4. Il rapporto tra cattolicesimo e religione a
bassa intensità nel conflitto tra le interpretazioni del Vaticano II, e tra le interpretazioni
delle interpretazioni
5. Il “popolo dei sacramenti” tra cattolicesimo
e religione a bassa intensità
6. Un riepilogo ed un interrogativo
[6.1] Per riassumere, con le osservazioni appena
offerte alla discussione si voleva indicare una
possibile lettura della principale deriva socioreligiosa in atto nella società italiana (e non solo). La trasformazione del cattolicesimo in una
religione a bassa intensità procede in maniera
decisa. Questa trasformazione mette in crisi
aspetti cruciali del cattolicesimo e ciò si verifica
con elementi generali di continuità rispetto al
percorso di secolarizzazione conosciuto dall’Europa e con altri inediti. Per varie ragioni in
Italia i vertici della Catholic religious authority
structure hanno reagito alla tendenza in atto non
solo in modo non adeguato né efficace, ma per
alcuni versi anche contribuendo direttamente alla trasformazione del cattolicesimo in religione
a bassa intensità. Per la sociologia è impossibile
pronunciarsi sull’esito del processo in corso. Ci
si deve limitare a dire che in Italia la trasformazione del cattolicesimo in religione a bassa intensità è già piuttosto avanzato anche se tuttora
reversibile. Questa valutazione può essere integrata con la indicazione di alcuni dei principali
campi di battaglia sui quali si deciderà l’esito
della guerra. Tra questi vi è certamente quello
del conflitto tra interpretazioni concorrenti del
Vaticano II e delle sue interpretazioni, e quello
relativo alla conservazione o meno della cultura,
delle istituzioni e delle organizzazioni
dell’apostolato dei laici a partire da quella centrale e cruciale dell’Azione cattolica.
[6.2] Quali conclusioni si possono trarre? Senza
assolutamente sottovalutare il peso che il clero
inevitabilmente avrà nel determinare l’approdo
della vicenda in corso, in un senso o in quello
opposto, si può ragionevolmente ipotizzare che
per invertire la trasformazione in una religione a
bassa intensità è necessario che si affermi per
un certo periodo si affermi un cattolicesimo a
trazione non religiosa. Riconoscere che ce ne
sono le condizioni non equivale a dire che qualcosa del genere effettivamente si verificherà.
[6.3] Il discernimento condotto sulla situazione
della società italiana con una straordinaria partecipazione in vista della 46a Settimana Sociale
di Reggio Calabria (2010) e proseguito, tra mille difficoltà e ripetuti ostacoli opposti da settori
neoclericali, in vista della 47a Settimana di Torino (2013) ha dettagliatamente mostrato le ragioni dello speciale ed insostituibile ruolo che
hanno i cattolici italiani, in primis il laicato cattolico, in ordine alla crisi profondissima della
nostra comunità nazionale, e messo in luce una
possibile agenda di massima coerente con questa responsabilità.

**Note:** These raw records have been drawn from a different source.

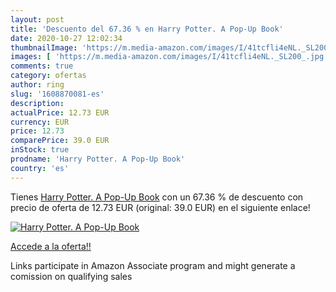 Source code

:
 ```yaml
---
layout: post
title: 'Descuento del 67.36 % en Harry Potter. A Pop-Up Book'
date: 2020-10-27 12:02:34
thumbnailImage: 'https://m.media-amazon.com/images/I/41tcfli4eNL._SL200_.jpg'
images: [ 'https://m.media-amazon.com/images/I/41tcfli4eNL._SL200_.jpg' ]
comments: true
category: ofertas
author: ring
slug: '1608870081-es'
description:
actualPrice: 12.73 EUR
currency: EUR
price: 12.73
comparePrice: 39.0 EUR
inStock: true
prodname: 'Harry Potter. A Pop-Up Book'
country: 'es'
---
```


Tienes [Harry Potter. A Pop-Up Book](https://www.amazon.es/dp/1608870081/?tag=tolees-21) con un 67.36 % de descuento con precio de oferta de 12.73 EUR (original: 39.0 EUR) en el siguiente enlace!

[![Harry Potter. A Pop-Up Book](https://m.media-amazon.com/images/I/41tcfli4eNL._SL200_.jpg)](https://www.amazon.es/dp/1608870081/?tag=tolees-21)

[Accede a la oferta!!](https://www.amazon.es/dp/1608870081/?tag=tolees-21)

Links participate in Amazon Associate program and might generate a comission on qualifying sales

Il fatto, rimesso ora alla comune revisione critica, che un discernimento dedicato alle condizioni presenti ed alla prospettiva della ecclesia
in Italia agli inizi del XXI secolo ed un discernimento dedicato alle condizioni presenti ed alla
prospettiva della civitas italiana in questa stessa
fase potrebbero convergere in misura non trascurabile sulle gravi responsabilità del laicato
cattolico di per sé non prova nulla, ma certamente esige una speciale attenzione spirituale e
civile.
Inoltre, per lo meno a chi abbia memoria
dell’insegnamento e della testimonianza di un
filone decisivo del cattolicesimo italiano, da
Rosmini e Manzoni a Montini e Bachelet (tacendo per pudore e prudenza di anni troppo vicini e dei giorni presenti), un risultato come
questo richiama la coscienza di quanto nella vicenda italiana la questione della riforma civile
sia intrecciata con quella della riforma ecclesiale e spirituale.